Stars came down upon Montreal, and the fans flocked to meet them during the three days of Comiccon. The organizers announced that more than 60,000 people attended the event, which is in line with previous years, although it felt a little less attended to me than in the past, based on the highly unscientific measure of how difficult it was to navigate the main expo floor. But it could also be down to scheduling doing a better job of channeling people across all three floors used by the convention.
For example, the fantastic Q&A session by Elijah Wood on Saturday was attended by a few thousand people, which would certainly help managing foot traffic. Overall, Montreal Comiccon is a well-oiled machine that runs very efficiently, as you would expect from an event in its 11th year. The only hiccup I experienced this year was having Ray Park cancel his appearances Sunday morning. I was in his autograph line and no one seemed to know what was happening. After too long, the staff started handing out numbers so we could come back later, but it threw everyone’s schedule off. Luckily, when we finally got to meet him, he was a total sweetheart and made up for it in spades.

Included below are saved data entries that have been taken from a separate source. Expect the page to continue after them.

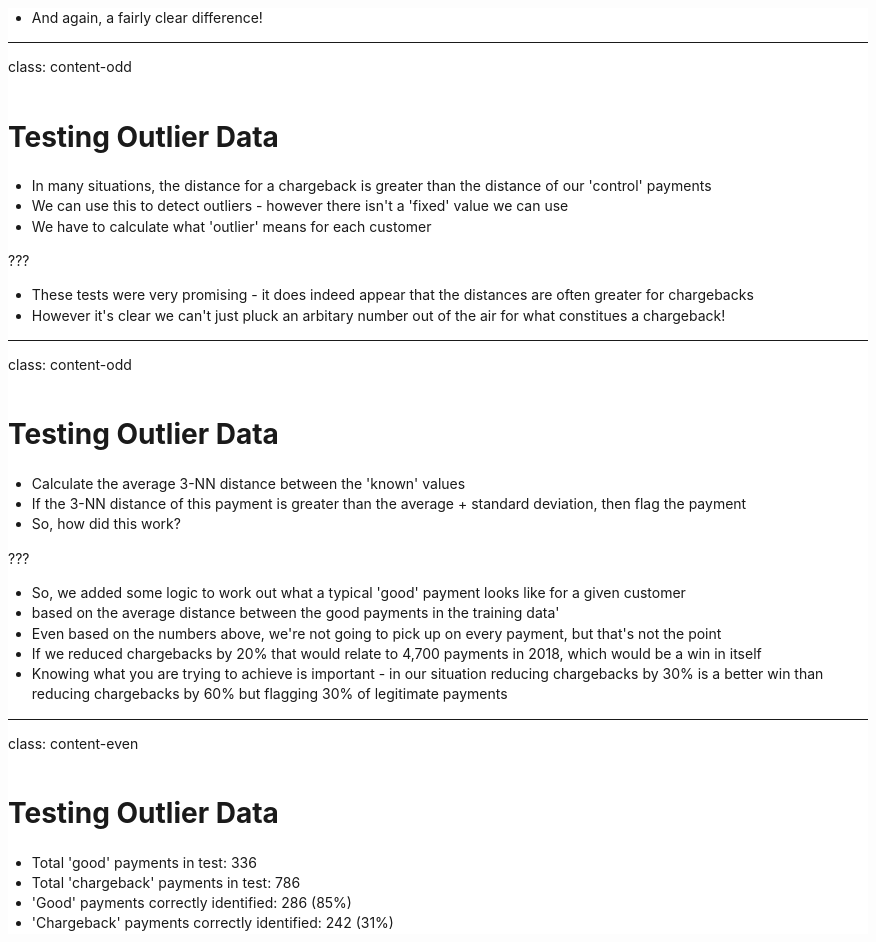 - And again, a fairly clear difference!

---

class: content-odd

# Testing Outlier Data

- In many situations, the distance for a chargeback is greater than the distance of our 'control' payments
- We can use this to detect outliers - however there isn't a 'fixed' value we can use
- We have to calculate what 'outlier' means for each customer

???

- These tests were very promising - it does indeed appear that the distances are often greater for chargebacks
- However it's clear we can't just pluck an arbitary number out of the air for what constitues a chargeback! 

---

class: content-odd

# Testing Outlier Data

- Calculate the average 3-NN distance between the 'known' values
- If the 3-NN distance of this payment is greater than the average + standard deviation, then flag the payment
- So, how did this work?

???

- So, we added some logic to work out what a typical 'good' payment looks like for a given customer
 - based on the average distance between the good payments in the training data'
- Even based on the numbers above, we're not going to pick up on every payment, but that's not the point
- If we reduced chargebacks by 20% that would relate to 4,700 payments in 2018, which would be a win in itself
- Knowing what you are trying to achieve is important - in our situation reducing chargebacks by 30% is a better win than reducing chargebacks by 60% but flagging 30% of legitimate payments


---

class: content-even

# Testing Outlier Data

- Total 'good' payments in test: 336
- Total 'chargeback' payments in test: 786
- 'Good' payments correctly identified: 286 (85%)
- 'Chargeback' payments correctly identified: 242 (31%)
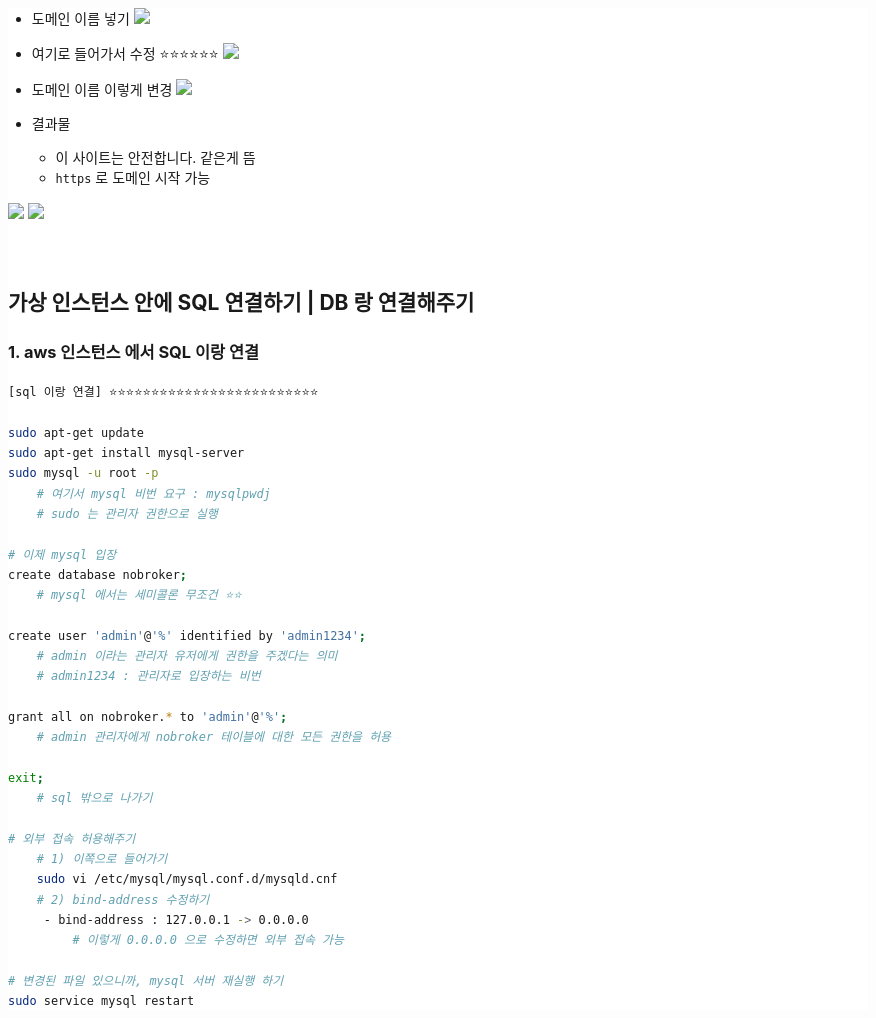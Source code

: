 
- 도메인 이름 넣기 
![](https://i.imgur.com/orPQCUN.png)

- 여기로 들어가서 수정 ⭐⭐⭐⭐⭐⭐ 
![](https://i.imgur.com/CbIO4r4.png)


- 도메인 이름 이렇게 변경 
![](https://i.imgur.com/ICojrZc.png)

- 결과물 
	- 이 사이트는 안전합니다. 같은게 뜸 
	- `https` 로 도메인 시작 가능

![](https://i.imgur.com/KF44kbj.png)
![](https://i.imgur.com/vfB6c77.png)


<br>


## 가상 인스턴스 안에 SQL 연결하기 | DB 랑 연결해주기 

### 1. aws 인스턴스 에서 SQL 이랑 연결
``` bash
[sql 이랑 연결] ⭐⭐⭐⭐⭐⭐⭐⭐⭐⭐⭐⭐⭐⭐⭐⭐⭐⭐⭐⭐⭐⭐⭐⭐⭐

sudo apt-get update 
sudo apt-get install mysql-server
sudo mysql -u root -p
	# 여기서 mysql 비번 요구 : mysqlpwdj
	# sudo 는 관리자 권한으로 실행

# 이제 mysql 입장
create database nobroker;
	# mysql 에서는 세미콜론 무조건 ⭐⭐

create user 'admin'@'%' identified by 'admin1234';
	# admin 이라는 관리자 유저에게 권한을 주겠다는 의미 
	# admin1234 : 관리자로 입장하는 비번

grant all on nobroker.* to 'admin'@'%';
	# admin 관리자에게 nobroker 테이블에 대한 모든 권한을 허용

exit; 
	# sql 밖으로 나가기 

# 외부 접속 허용해주기
	# 1) 이쪽으로 들어가기 
	sudo vi /etc/mysql/mysql.conf.d/mysqld.cnf 
	# 2) bind-address 수정하기 
	 - bind-address : 127.0.0.1 -> 0.0.0.0 
		 # 이렇게 0.0.0.0 으로 수정하면 외부 접속 가능

# 변경된 파일 있으니까, mysql 서버 재실행 하기 
sudo service mysql restart 

```
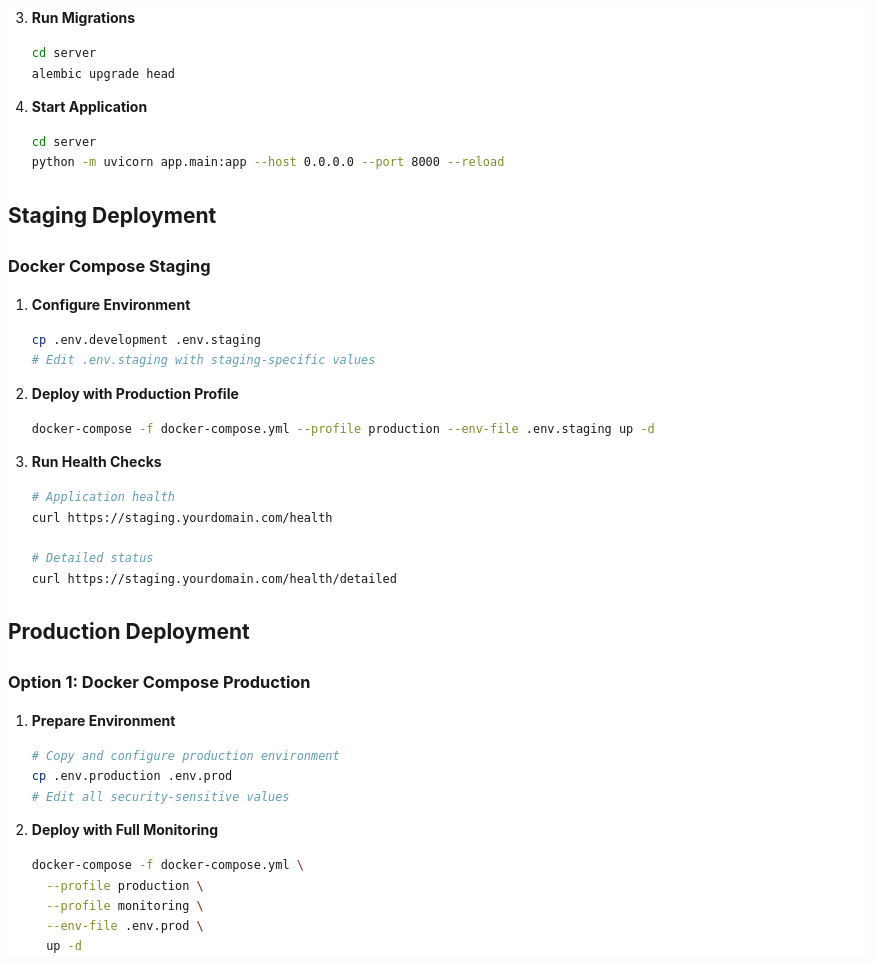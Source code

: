 3. **Run Migrations**
   ```bash
   cd server
   alembic upgrade head
   ```

4. **Start Application**
   ```bash
   cd server
   python -m uvicorn app.main:app --host 0.0.0.0 --port 8000 --reload
   ```

## Staging Deployment

### Docker Compose Staging

1. **Configure Environment**
   ```bash
   cp .env.development .env.staging
   # Edit .env.staging with staging-specific values
   ```

2. **Deploy with Production Profile**
   ```bash
   docker-compose -f docker-compose.yml --profile production --env-file .env.staging up -d
   ```

3. **Run Health Checks**
   ```bash
   # Application health
   curl https://staging.yourdomain.com/health
   
   # Detailed status
   curl https://staging.yourdomain.com/health/detailed
   ```

## Production Deployment

### Option 1: Docker Compose Production

1. **Prepare Environment**
   ```bash
   # Copy and configure production environment
   cp .env.production .env.prod
   # Edit all security-sensitive values
   ```

2. **Deploy with Full Monitoring**
   ```bash
   docker-compose -f docker-compose.yml \
     --profile production \
     --profile monitoring \
     --env-file .env.prod \
     up -d
   ```
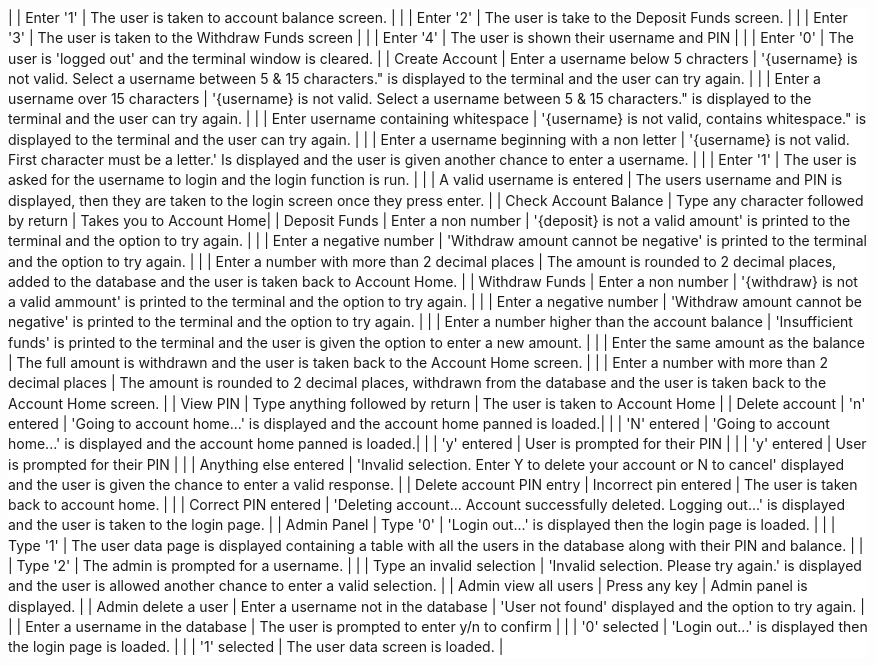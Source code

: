 |                             | Enter '1'                                      | The user is taken to account balance screen. |
|                             | Enter '2'                                      | The user is take  to the Deposit Funds screen. |
|                             | Enter '3'                                      | The user is taken to the Withdraw Funds screen |
|                             | Enter '4'                                      | The user is shown their username and PIN |
|                             | Enter '0'                                      | The user is 'logged out' and the terminal window is cleared. |
| Create Account              | Enter a username below 5 chracters             | '{username} is not valid. Select a username between 5 & 15 characters." is displayed to the terminal and the user can try again. |
|                             | Enter a username over 15 characters            | '{username} is not valid. Select a username between 5 & 15 characters." is displayed to the terminal and the user can try again. |
|                             | Enter username containing whitespace           | '{username} is not valid, contains whitespace." is displayed to the terminal and the user can try again. |
|                             | Enter a username beginning with a non letter   | '{username} is not valid. First character must be a letter.' Is displayed and the user is given another chance to enter a username. |
|                             | Enter '1'                                      | The user is asked for the username to login and the login function is run. |
|                             | A valid username is entered                    | The users username and PIN is displayed, then they are taken to the login screen once they press enter. |
| Check Account Balance       | Type any character followed by return          | Takes you to Account Home|
| Deposit Funds               | Enter a non number                             | '{deposit} is not a valid amount' is printed to the terminal and the option to try again. |
|                             | Enter a negative number                        | 'Withdraw amount cannot be negative' is printed to the terminal and the option to try again. |
|                             | Enter a number with more than 2 decimal places | The amount is rounded to 2 decimal places, added to the database and the user is taken back to Account Home. |
| Withdraw Funds              | Enter a non number                             | '{withdraw} is not a valid ammount' is printed to the terminal and the option to try again. |
|                             | Enter a negative number                        | 'Withdraw amount cannot be negative' is printed to the terminal and the option to try again. |
|                             | Enter a number higher than the account balance | 'Insufficient funds' is printed to the terminal and the user is given the option to enter a new amount. |
|                             | Enter the same amount as the balance          | The full amount is withdrawn and the user is taken back to the Account Home screen. |
|                             | Enter a number with more than 2 decimal places | The amount is rounded to 2 decimal places, withdrawn from the database and the user is taken back to the Account Home screen. |
| View PIN                    | Type anything followed by return               | The user is taken to Account Home |
| Delete account              | 'n' entered                                    | 'Going to account home...' is displayed and the account home panned is loaded.|
|                             | 'N' entered                                    | 'Going to account home...' is displayed and the account home panned is loaded.|
|                             | 'y' entered                                    | User is prompted for their PIN |
|                             | 'y' entered                                    | User is prompted for their PIN |
|                             | Anything else entered                          | 'Invalid selection. Enter Y to delete your account or N to cancel' displayed and the user is given the chance to enter a valid response. |
| Delete account PIN entry   | Incorrect pin entered                          | The user is taken back to account home. |
|                             | Correct PIN entered                            | 'Deleting account... Account successfully deleted. Logging out...' is displayed and the user is taken to the login page. |
| Admin Panel                | Type '0'                                       | 'Login out...' is displayed then the login page is loaded. |
|                             | Type '1'                 | The user data page is displayed containing a table with all the users in the database along with their PIN and balance. |
|                             | Type '2'                                       | The admin is prompted for a username. |
|                             | Type an invalid selection | 'Invalid selection. Please try again.' is displayed and the user is allowed another chance to enter a valid selection. |
| Admin view all users        | Press any key                                  | Admin panel is displayed. |
| Admin delete a user         | Enter a username not in the database           | 'User not found' displayed and the option to try again. |
|                             | Enter a username in the database                | The user is prompted to enter y/n to confirm |
|                             | '0' selected                                   |  'Login out...' is displayed then the login page is loaded. |
|                             | '1' selected                                   | The user data screen is loaded. |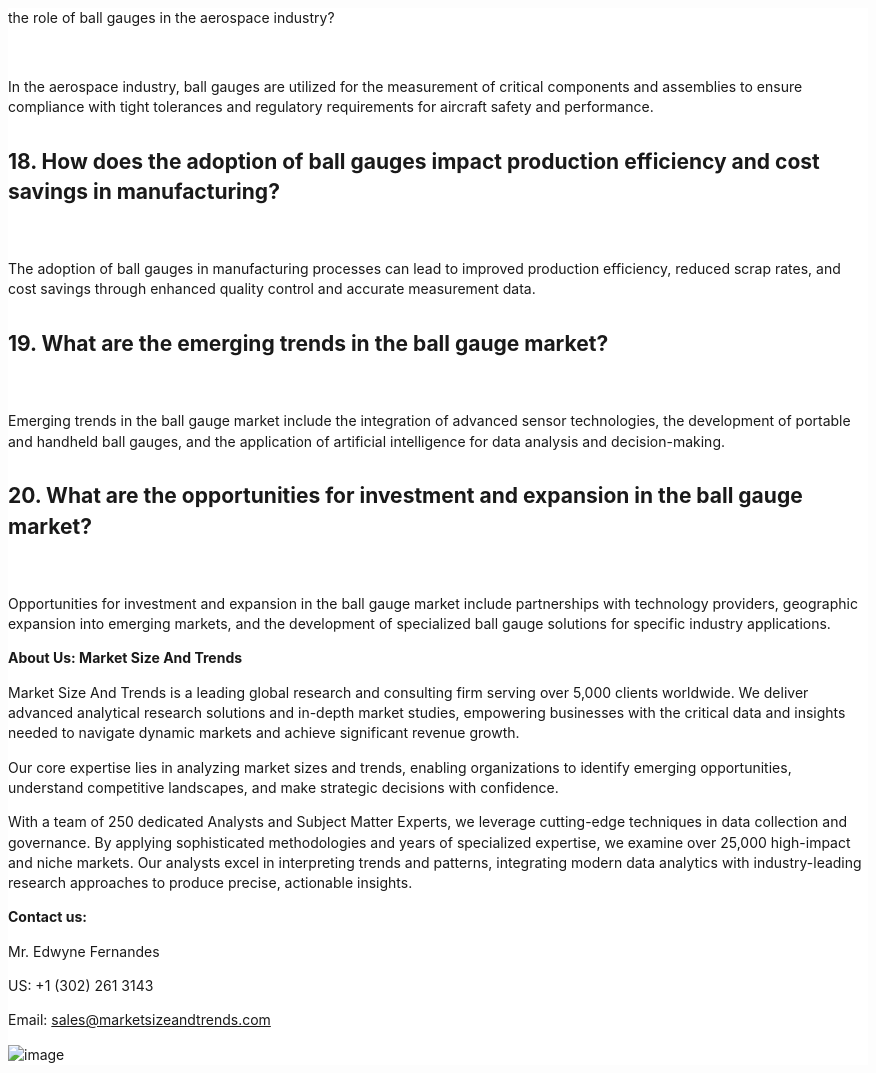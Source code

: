 the role of ball gauges in the aerospace industry?</h2><p>&nbsp;</p><p>In the aerospace industry, ball gauges are utilized for the measurement of critical components and assemblies to ensure compliance with tight tolerances and regulatory requirements for aircraft safety and performance.</p><h2>18. How does the adoption of ball gauges impact production efficiency and cost savings in manufacturing?</h2><p>&nbsp;</p><p>The adoption of ball gauges in manufacturing processes can lead to improved production efficiency, reduced scrap rates, and cost savings through enhanced quality control and accurate measurement data.</p><h2>19. What are the emerging trends in the ball gauge market?</h2><p>&nbsp;</p><p>Emerging trends in the ball gauge market include the integration of advanced sensor technologies, the development of portable and handheld ball gauges, and the application of artificial intelligence for data analysis and decision-making.</p><h2>20. What are the opportunities for investment and expansion in the ball gauge market?</h2><p>&nbsp;</p><p>Opportunities for investment and expansion in the ball gauge market include partnerships with technology providers, geographic expansion into emerging markets, and the development of specialized ball gauge solutions for specific industry applications.</p></body></html></p><p><strong>About Us:&nbsp;Market Size And Trends</strong></p><p>Market Size And Trends&nbsp;is a leading global research and consulting firm serving over 5,000 clients worldwide. We deliver advanced analytical research solutions and in-depth market studies, empowering businesses with the critical data and insights needed to navigate dynamic markets and achieve significant revenue growth.</p><p>Our core expertise lies in analyzing market sizes and trends, enabling organizations to identify emerging opportunities, understand competitive landscapes, and make strategic decisions with confidence.</p><p>With a team of 250 dedicated Analysts and Subject Matter Experts, we leverage cutting-edge techniques in data collection and governance. By applying sophisticated methodologies and years of specialized expertise, we examine over 25,000 high-impact and niche markets. Our analysts excel in interpreting trends and patterns, integrating modern data analytics with industry-leading research approaches to produce precise, actionable insights.</p><p><strong>Contact us:</strong></p><p>Mr. Edwyne Fernandes</p><p>US: +1 (302) 261 3143</p><p>Email: <a href="mailto:sales@marketsizeandtrends.com">sales@marketsizeandtrends.com</a>&nbsp;</p>
![image](https://github.com/user-attachments/assets/29af130c-79b6-4ef7-a59d-fb5ddaade8fa)
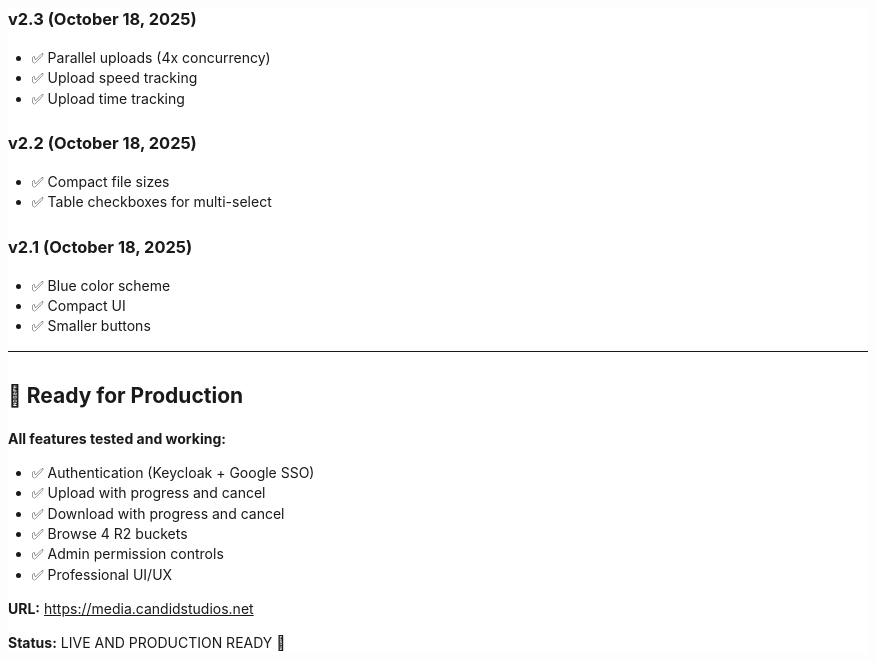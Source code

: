 ### v2.3 (October 18, 2025)
- ✅ Parallel uploads (4x concurrency)
- ✅ Upload speed tracking
- ✅ Upload time tracking

### v2.2 (October 18, 2025)
- ✅ Compact file sizes
- ✅ Table checkboxes for multi-select

### v2.1 (October 18, 2025)
- ✅ Blue color scheme
- ✅ Compact UI
- ✅ Smaller buttons

---

## 🚀 Ready for Production

**All features tested and working:**
- ✅ Authentication (Keycloak + Google SSO)
- ✅ Upload with progress and cancel
- ✅ Download with progress and cancel
- ✅ Browse 4 R2 buckets
- ✅ Admin permission controls
- ✅ Professional UI/UX

**URL:** https://media.candidstudios.net

**Status:** LIVE AND PRODUCTION READY 🎉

I also wandered up to the board game room, where I found an amazingly satirical game, made in (and for) Montreal: Construction & Corruption. In this game, you run a construction crew and your goal is, of course, to take as long as possible finish your work to maximize your revenues. But be careful, if you take too long, the Mayor will get suspicious and might investigate you for corruption. You can also use your own resources to finish your opponents’ contracts quicker, throwing a proverbial wrench into their plans. Designer David Loach has come up with a quirky and irreverent game that should speak to anyone who’s ever driven through Montreal during construction season. Check them out at https://constructionandcorruption.com.
Sunday also featured the appearance of another Guest of Honour, Montreal’s own William Shatner. His Q&A was… weird. I know he has a peculiar sense of humour, but when you start your presentation by recalling how when you went to school in Montreal, teachers were allowed to discipline you physically, but you can’t do that anymore, it sets an uneasy tone. His stories tend to ramble on weaving in and around the point he’s trying to make, punctuated by… the pauses…he’s…famous for. You’ve heard of the Oxford comma, well here’s the Shatner comma. At least he made fun of his own music albums.
Still, the former Captain Kirk is a legend, and at 88 years old, every appearance he makes should be cherished. His autograph table also had a steady stream of fans throughout the day, as did a number of celebrities.
Lots of interesting dealers on the show floor, with some perennial favourites. The ‘Tower of T-Shirts’ still acts as a sort of indoor northern star to help you navigate the floor, since you can see it from everywhere. A lot of beautiful handcrafted items were available too, as well as numerous art prints from supremely talented artists. By pure coincidence, I also ran into Gabe, the artist behind the official poster for the Ottawa edition of Comiccon. Check out his stuff on Facebook.
The three days flew by, with so many activities to do. If there’s one negative to mention, it’s that, as fun as it is, the convention always seems to follow the same blueprint. At least they’ve worked hard to bring some guests that are rare on the convention circuit, like Michael Madsen, GSP and Elijah Wood, and the comics part was pretty good this year, but the bar is constantly being raised in the convention world. Can’t wait to see what the 2020 edition will bring us. Montreal Comiccon is firmly part of this city’s tradition now.